Su vida personal ha entrado en su música más abiertamente que en su cine. Su matrimonio con el cantante de los Black Crowes, Chris Robinson, dio un hijo, Ryder, en 2004; terminó en 2007. Una relación larga con Matt Bellamy, de Muse, dejó un segundo hijo, Bingham, nacido en 2011, y se rompió en 2014. Está con Fujikawa desde 2017 y con él comparte una hija, Rani Rose. El patrón —tres parejas, todas músicos— alimenta el chiste obvio y una verdad menos obvia: cuando hizo Glorious, llevaba veinte años en el cuarto donde se escribe la música.

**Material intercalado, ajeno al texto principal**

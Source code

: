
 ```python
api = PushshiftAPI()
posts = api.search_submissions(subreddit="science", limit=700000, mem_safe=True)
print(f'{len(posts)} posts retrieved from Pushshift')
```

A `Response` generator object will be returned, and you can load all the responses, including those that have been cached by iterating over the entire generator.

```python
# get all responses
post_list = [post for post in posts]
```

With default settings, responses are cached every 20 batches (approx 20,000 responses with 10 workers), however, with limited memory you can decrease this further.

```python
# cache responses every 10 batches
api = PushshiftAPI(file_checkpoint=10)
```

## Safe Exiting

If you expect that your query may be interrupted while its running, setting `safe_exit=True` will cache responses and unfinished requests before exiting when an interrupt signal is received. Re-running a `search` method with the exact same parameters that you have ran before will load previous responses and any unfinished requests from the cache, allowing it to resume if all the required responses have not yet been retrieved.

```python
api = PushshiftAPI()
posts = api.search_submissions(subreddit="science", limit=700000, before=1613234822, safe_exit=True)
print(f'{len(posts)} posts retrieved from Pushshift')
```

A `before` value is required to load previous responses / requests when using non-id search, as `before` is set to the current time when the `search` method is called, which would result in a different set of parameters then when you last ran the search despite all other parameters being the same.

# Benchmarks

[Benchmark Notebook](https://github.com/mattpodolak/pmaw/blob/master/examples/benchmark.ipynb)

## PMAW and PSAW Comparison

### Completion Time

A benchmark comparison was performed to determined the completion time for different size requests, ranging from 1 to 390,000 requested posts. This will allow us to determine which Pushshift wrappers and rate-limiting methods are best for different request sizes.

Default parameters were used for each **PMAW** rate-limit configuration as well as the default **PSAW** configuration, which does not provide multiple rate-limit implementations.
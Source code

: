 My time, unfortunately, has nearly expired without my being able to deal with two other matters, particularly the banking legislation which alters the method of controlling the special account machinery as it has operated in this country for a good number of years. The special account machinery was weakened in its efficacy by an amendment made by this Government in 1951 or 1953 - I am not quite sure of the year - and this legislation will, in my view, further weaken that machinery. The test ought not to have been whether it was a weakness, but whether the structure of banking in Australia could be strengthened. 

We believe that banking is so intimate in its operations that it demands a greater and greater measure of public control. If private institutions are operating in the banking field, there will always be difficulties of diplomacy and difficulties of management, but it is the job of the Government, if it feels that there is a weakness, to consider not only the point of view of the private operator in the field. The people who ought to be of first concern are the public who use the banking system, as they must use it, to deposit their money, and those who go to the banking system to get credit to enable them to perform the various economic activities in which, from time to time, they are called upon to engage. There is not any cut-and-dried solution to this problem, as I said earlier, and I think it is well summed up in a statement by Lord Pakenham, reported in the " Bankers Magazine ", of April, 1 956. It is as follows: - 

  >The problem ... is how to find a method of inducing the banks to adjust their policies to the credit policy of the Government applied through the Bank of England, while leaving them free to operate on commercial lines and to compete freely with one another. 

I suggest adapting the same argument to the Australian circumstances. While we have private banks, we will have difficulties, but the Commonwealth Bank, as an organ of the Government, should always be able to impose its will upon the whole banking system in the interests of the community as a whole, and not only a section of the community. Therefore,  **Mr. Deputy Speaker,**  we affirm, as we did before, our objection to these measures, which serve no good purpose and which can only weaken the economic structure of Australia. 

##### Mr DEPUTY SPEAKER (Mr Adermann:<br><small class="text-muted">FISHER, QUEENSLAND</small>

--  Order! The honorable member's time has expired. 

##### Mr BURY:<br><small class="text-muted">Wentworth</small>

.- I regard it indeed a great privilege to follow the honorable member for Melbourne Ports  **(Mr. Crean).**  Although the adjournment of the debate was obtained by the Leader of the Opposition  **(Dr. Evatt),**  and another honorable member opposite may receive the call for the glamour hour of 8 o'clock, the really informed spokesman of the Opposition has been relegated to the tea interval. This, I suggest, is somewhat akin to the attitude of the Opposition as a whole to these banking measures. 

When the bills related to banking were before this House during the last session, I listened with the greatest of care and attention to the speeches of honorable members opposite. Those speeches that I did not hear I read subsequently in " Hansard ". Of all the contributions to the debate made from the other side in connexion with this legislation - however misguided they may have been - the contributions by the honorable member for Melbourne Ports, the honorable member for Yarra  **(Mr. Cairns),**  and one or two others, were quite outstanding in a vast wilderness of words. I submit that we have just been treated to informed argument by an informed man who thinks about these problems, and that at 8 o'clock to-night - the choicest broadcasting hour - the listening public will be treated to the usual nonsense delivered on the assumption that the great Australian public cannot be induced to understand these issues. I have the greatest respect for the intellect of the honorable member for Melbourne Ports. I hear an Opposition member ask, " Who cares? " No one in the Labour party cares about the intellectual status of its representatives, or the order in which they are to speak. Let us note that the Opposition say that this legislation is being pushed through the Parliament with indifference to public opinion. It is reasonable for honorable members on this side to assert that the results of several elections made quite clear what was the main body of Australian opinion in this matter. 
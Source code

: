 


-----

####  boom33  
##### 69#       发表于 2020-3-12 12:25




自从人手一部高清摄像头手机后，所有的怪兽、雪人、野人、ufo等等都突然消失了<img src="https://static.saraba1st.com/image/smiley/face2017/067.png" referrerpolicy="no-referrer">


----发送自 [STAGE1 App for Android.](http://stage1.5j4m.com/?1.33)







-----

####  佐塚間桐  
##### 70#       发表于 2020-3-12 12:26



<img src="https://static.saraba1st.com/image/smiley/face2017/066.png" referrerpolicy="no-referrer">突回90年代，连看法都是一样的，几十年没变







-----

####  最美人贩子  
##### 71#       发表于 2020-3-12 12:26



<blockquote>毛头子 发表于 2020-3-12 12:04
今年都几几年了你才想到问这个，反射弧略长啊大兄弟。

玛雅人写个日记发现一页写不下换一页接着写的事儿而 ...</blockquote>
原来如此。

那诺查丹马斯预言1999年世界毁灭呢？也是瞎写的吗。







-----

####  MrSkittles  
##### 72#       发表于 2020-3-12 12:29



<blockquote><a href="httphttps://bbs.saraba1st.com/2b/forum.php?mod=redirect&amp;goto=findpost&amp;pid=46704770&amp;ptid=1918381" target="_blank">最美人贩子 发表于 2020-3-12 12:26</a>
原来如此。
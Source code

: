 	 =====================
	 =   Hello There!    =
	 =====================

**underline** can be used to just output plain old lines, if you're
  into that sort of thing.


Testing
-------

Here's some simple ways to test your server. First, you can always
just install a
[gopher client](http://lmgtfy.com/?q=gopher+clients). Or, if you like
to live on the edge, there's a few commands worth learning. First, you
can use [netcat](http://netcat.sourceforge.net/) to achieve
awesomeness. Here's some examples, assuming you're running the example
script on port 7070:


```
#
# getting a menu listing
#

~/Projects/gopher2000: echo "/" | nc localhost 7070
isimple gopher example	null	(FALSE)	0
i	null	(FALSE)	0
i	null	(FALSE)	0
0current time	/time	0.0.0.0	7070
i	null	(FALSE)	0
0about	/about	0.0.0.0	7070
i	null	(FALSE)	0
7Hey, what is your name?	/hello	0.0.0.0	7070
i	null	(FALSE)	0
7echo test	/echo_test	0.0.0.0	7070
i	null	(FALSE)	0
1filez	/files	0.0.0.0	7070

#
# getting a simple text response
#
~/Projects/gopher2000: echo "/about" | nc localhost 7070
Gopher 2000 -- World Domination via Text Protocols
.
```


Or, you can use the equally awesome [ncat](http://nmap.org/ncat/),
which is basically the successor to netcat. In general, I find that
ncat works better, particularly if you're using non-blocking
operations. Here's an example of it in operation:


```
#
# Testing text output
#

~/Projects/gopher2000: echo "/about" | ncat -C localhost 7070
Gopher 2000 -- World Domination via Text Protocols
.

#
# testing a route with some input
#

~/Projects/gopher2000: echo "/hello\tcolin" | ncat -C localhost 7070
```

En abril de 2026 entró en producción Hello & Paris, una comedia romántica frente a Javier Bardem, escrita y dirigida por Elizabeth Chomko, con Amazon MGM cerrando la distribución por más de treinta millones de dólares. La pareja funciona como caso de prueba para la fase que viene: no la protagonista de comedia romántica que Hollywood necesitaba a los veinticinco, sino la versión del segundo acto, frente a un actor de peso equivalente, en el género que la hizo famosa y casi la rompió. Tiene cuarenta y seis años. Ha hablado, recientemente y en público, de querer escribir un proyecto para ella y para su madre. El tercer acto que lleva años construyendo, en tres cuartos a la vez, empieza a parecer una sola idea continuada.